Notre époque tourmentée est régulièrement comparée aux années 1930, que ce soit en raison de la remontée en puissance spectaculaire des extrémismes ou du marasme économique provoqué par les guerres en cours. Il semble donc particulièrement légitime de se retourner vers cette ère de grande confusion pour tenter d’en percevoir les enseignements. Pendant la Grande Dépression, un veuf menacé de voir sa fille unique confiée à l’adoption se retrouve contraint de tout mettre en œuvre pour remédier à cette situation sans se retrouver déchu de ses droits. Il accepte pour cela une mission à haut risque qui consiste à acheminer une cargaison d’or pour le compte de commanditaires tout puissants dans l’Oregon de 1933. La construction est convenue, mais Padraic McKinley en tire un parti plutôt habile, avec la complicité de deux acteurs galvanisés par leurs rôles : Ethan Hawke en père courage et Russell Crowe, jamais aussi à son aise que dans les emplois de méchants, comme l’a démontré tout récemment sa composition d’Hermann Göring dans Nuremberg.
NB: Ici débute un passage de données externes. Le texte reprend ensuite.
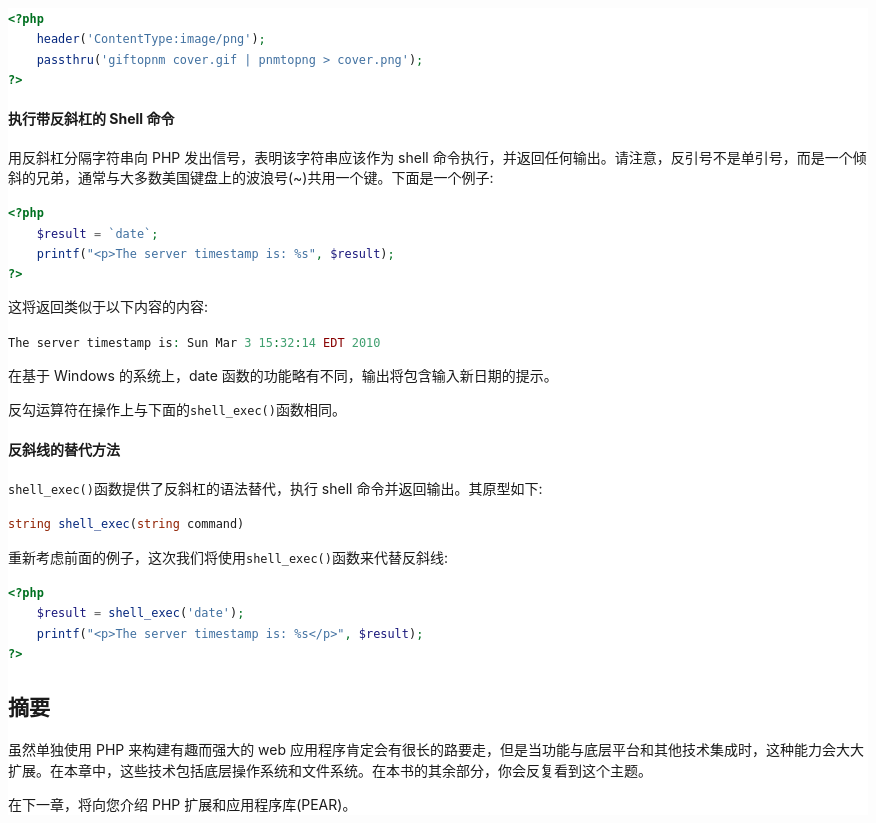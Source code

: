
 ```php
<?php
    header('ContentType:image/png');
    passthru('giftopnm cover.gif | pnmtopng > cover.png');
?>

```

#### 执行带反斜杠的 Shell 命令

用反斜杠分隔字符串向 PHP 发出信号，表明该字符串应该作为 shell 命令执行，并返回任何输出。请注意，反引号不是单引号，而是一个倾斜的兄弟，通常与大多数美国键盘上的波浪号(~)共用一个键。下面是一个例子:

```php
<?php
    $result = `date`;
    printf("<p>The server timestamp is: %s", $result);
?>

```

这将返回类似于以下内容的内容:

```php
The server timestamp is: Sun Mar 3 15:32:14 EDT 2010

```

在基于 Windows 的系统上，date 函数的功能略有不同，输出将包含输入新日期的提示。

反勾运算符在操作上与下面的`shell_exec()`函数相同。

#### 反斜线的替代方法

`shell_exec()`函数提供了反斜杠的语法替代，执行 shell 命令并返回输出。其原型如下:

```php
string shell_exec(string command)

```

重新考虑前面的例子，这次我们将使用`shell_exec()`函数来代替反斜线:

```php
<?php
    $result = shell_exec('date');
    printf("<p>The server timestamp is: %s</p>", $result);
?>

```

## 摘要

虽然单独使用 PHP 来构建有趣而强大的 web 应用程序肯定会有很长的路要走，但是当功能与底层平台和其他技术集成时，这种能力会大大扩展。在本章中，这些技术包括底层操作系统和文件系统。在本书的其余部分，你会反复看到这个主题。

在下一章，将向您介绍 PHP 扩展和应用程序库(PEAR)。
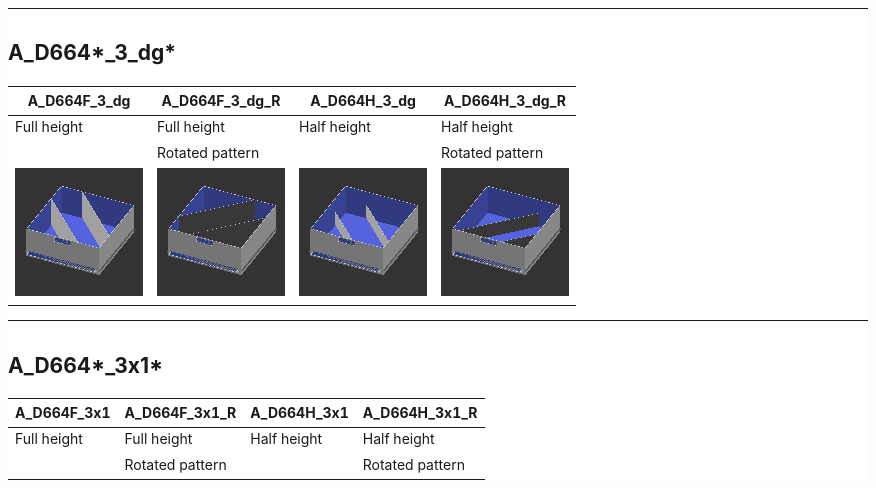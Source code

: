 
---
## A_D664*_3_dg*
| **A_D664F_3_dg** | **A_D664F_3_dg_R** | **A_D664H_3_dg** | **A_D664H_3_dg_R** | 
| --- | --- | --- | --- | 
| Full height | Full height | Half height | Half height | 
|  | Rotated pattern |  | Rotated pattern | 
| ![preview](png/A_D664F_3_dg.png) | ![preview](png/A_D664F_3_dg_R.png) | ![preview](png/A_D664H_3_dg.png) | ![preview](png/A_D664H_3_dg_R.png) | 


---
## A_D664*_3x1*
| **A_D664F_3x1** | **A_D664F_3x1_R** | **A_D664H_3x1** | **A_D664H_3x1_R** | 
| --- | --- | --- | --- | 
| Full height | Full height | Half height | Half height | 
|  | Rotated pattern |  | Rotated pattern | 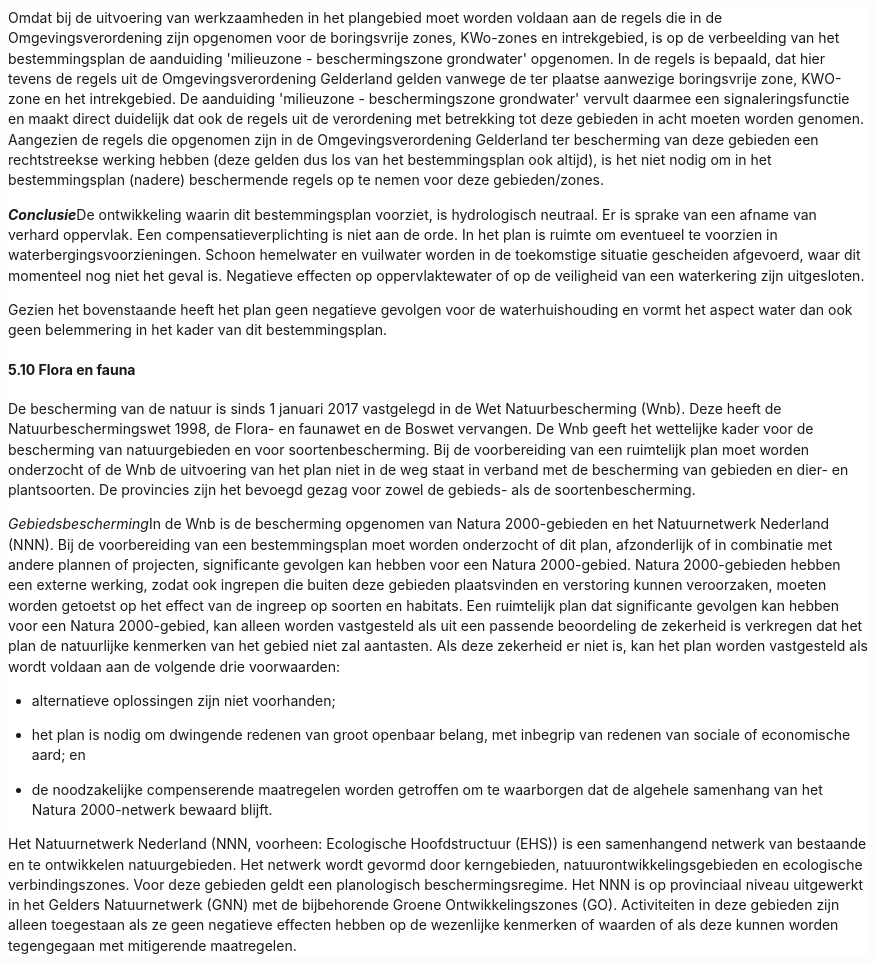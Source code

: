 Omdat bij de uitvoering van werkzaamheden in het plangebied moet worden voldaan aan de regels die in de Omgevingsverordening zijn opgenomen voor de boringsvrije zones, KWo\-zones en intrekgebied, is op de verbeelding van het bestemmingsplan de aanduiding 'milieuzone \- beschermingszone grondwater' opgenomen. In de regels is bepaald, dat hier tevens de regels uit de Omgevingsverordening Gelderland gelden vanwege de ter plaatse aanwezige boringsvrije zone, KWO\-zone en het intrekgebied. De aanduiding 'milieuzone \- beschermingszone grondwater' vervult daarmee een signaleringsfunctie en maakt direct duidelijk dat ook de regels uit de verordening met betrekking tot deze gebieden in acht moeten worden genomen. Aangezien de regels die opgenomen zijn in de Omgevingsverordening Gelderland ter bescherming van deze gebieden een rechtstreekse werking hebben (deze gelden dus los van het bestemmingsplan ook altijd), is het niet nodig om in het bestemmingsplan (nadere) beschermende regels op te nemen voor deze gebieden/zones.

***Conclusie***De ontwikkeling waarin dit bestemmingsplan voorziet, is hydrologisch neutraal. Er is sprake van een afname van verhard oppervlak. Een compensatieverplichting is niet aan de orde. In het plan is ruimte om eventueel te voorzien in waterbergingsvoorzieningen. Schoon hemelwater en vuilwater worden in de toekomstige situatie gescheiden afgevoerd, waar dit momenteel nog niet het geval is. Negatieve effecten op oppervlaktewater of op de veiligheid van een waterkering zijn uitgesloten.

Gezien het bovenstaande heeft het plan geen negatieve gevolgen voor de waterhuishouding en vormt het aspect water dan ook geen belemmering in het kader van dit bestemmingsplan.

#### 5\.10 Flora en fauna

De bescherming van de natuur is sinds 1 januari 2017 vastgelegd in de Wet Natuurbescherming (Wnb). Deze heeft de Natuurbeschermingswet 1998, de Flora\- en faunawet en de Boswet vervangen. De Wnb geeft het wettelijke kader voor de bescherming van natuurgebieden en voor soortenbescherming. Bij de voorbereiding van een ruimtelijk plan moet worden onderzocht of de Wnb de uitvoering van het plan niet in de weg staat in verband met de bescherming van gebieden en dier\- en plantsoorten. De provincies zijn het bevoegd gezag voor zowel de gebieds\- als de soortenbescherming.

*Gebiedsbescherming*In de Wnb is de bescherming opgenomen van Natura 2000\-gebieden en het Natuurnetwerk Nederland (NNN). Bij de voorbereiding van een bestemmingsplan moet worden onderzocht of dit plan, afzonderlijk of in combinatie met andere plannen of projecten, significante gevolgen kan hebben voor een Natura 2000\-gebied. Natura 2000\-gebieden hebben een externe werking, zodat ook ingrepen die buiten deze gebieden plaatsvinden en verstoring kunnen veroorzaken, moeten worden getoetst op het effect van de ingreep op soorten en habitats. Een ruimtelijk plan dat significante gevolgen kan hebben voor een Natura 2000\-gebied, kan alleen worden vastgesteld als uit een passende beoordeling de zekerheid is verkregen dat het plan de natuurlijke kenmerken van het gebied niet zal aantasten. Als deze zekerheid er niet is, kan het plan worden vastgesteld als wordt voldaan aan de volgende drie voorwaarden:

* alternatieve oplossingen zijn niet voorhanden;

* het plan is nodig om dwingende redenen van groot openbaar belang, met inbegrip van redenen van sociale of economische aard; en

* de noodzakelijke compenserende maatregelen worden getroffen om te waarborgen dat de algehele samenhang van het Natura 2000\-netwerk bewaard blijft.

Het Natuurnetwerk Nederland (NNN, voorheen: Ecologische Hoofdstructuur (EHS)) is een samenhangend netwerk van bestaande en te ontwikkelen natuurgebieden. Het netwerk wordt gevormd door kerngebieden, natuurontwikkelingsgebieden en ecologische verbindingszones. Voor deze gebieden geldt een planologisch beschermingsregime. Het NNN is op provinciaal niveau uitgewerkt in het Gelders Natuurnetwerk (GNN) met de bijbehorende Groene Ontwikkelingszones (GO). Activiteiten in deze gebieden zijn alleen toegestaan als ze geen negatieve effecten hebben op de wezenlijke kenmerken of waarden of als deze kunnen worden tegengegaan met mitigerende maatregelen.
L’intrigue des Contrebandiers brasse des thèmes romanesques empruntés à Victor Hugo (le bagne des Misérables) et John Steinbeck par sa peinture d’une population déclassée au sein de laquelle les familles les plus vulnérables sont menacées d’implosion. L’intrigue exploite ce contexte socio-économique tourmenté comme toile de fond d’un film d’aventures qui ne boude jamais son plaisir, donc le nôtre.



Russell Crowe



Passé du montage à la réalisation avec un sens du rythme éprouvé, Padraic McKinley perpétue la plus pure tradition d’un cinéma hollywoodien qui ne craignait jamais de se confronter aux grands sentiments, quitte à tirer parti des vertus du manichéisme dans des circonstances extrêmes. Les contrebandiers est un pur film d’aventure qui exacerbe les grands sentiments et s’offre quelque jolis morceaux de bravoure, à l’instar de cette traversée sur un pont de liane avec une cargaison de lingots d’or qui témoigne d’un réel amour de ce cinéma, en renouvelant une situation exploitée aussi bien dans King Kong (1933), Le convoi de la peur (1977), Indiana Jones et le Temple maudit (1984) que Shrek (2001) et même par Laurel et Hardy dans Les montagnards sont là (1938) où le burlesque frise l’absurde pur et dur. Sans chercher à faire du neuf avec du vieux, Padraic McKinley exploite à merveille les ressources de cette épreuve de vérité, au sein d’une équipée en forme de parcours du combattant qui répond avec efficacité à l’attente des amateurs du genre. C’est d’ailleurs précisément parce qu’il remplit scrupuleusement son cahier des charges que Les contrebandiers renoue avec la fonction première du cinéma hollywoodien : le plaisir du grand spectacle. Il serait injuste de demander davantage à un film conçu dans cet objectif, tant il s’avère honnête vis-à-vis de son enjeu initial et s’en donne les moyens.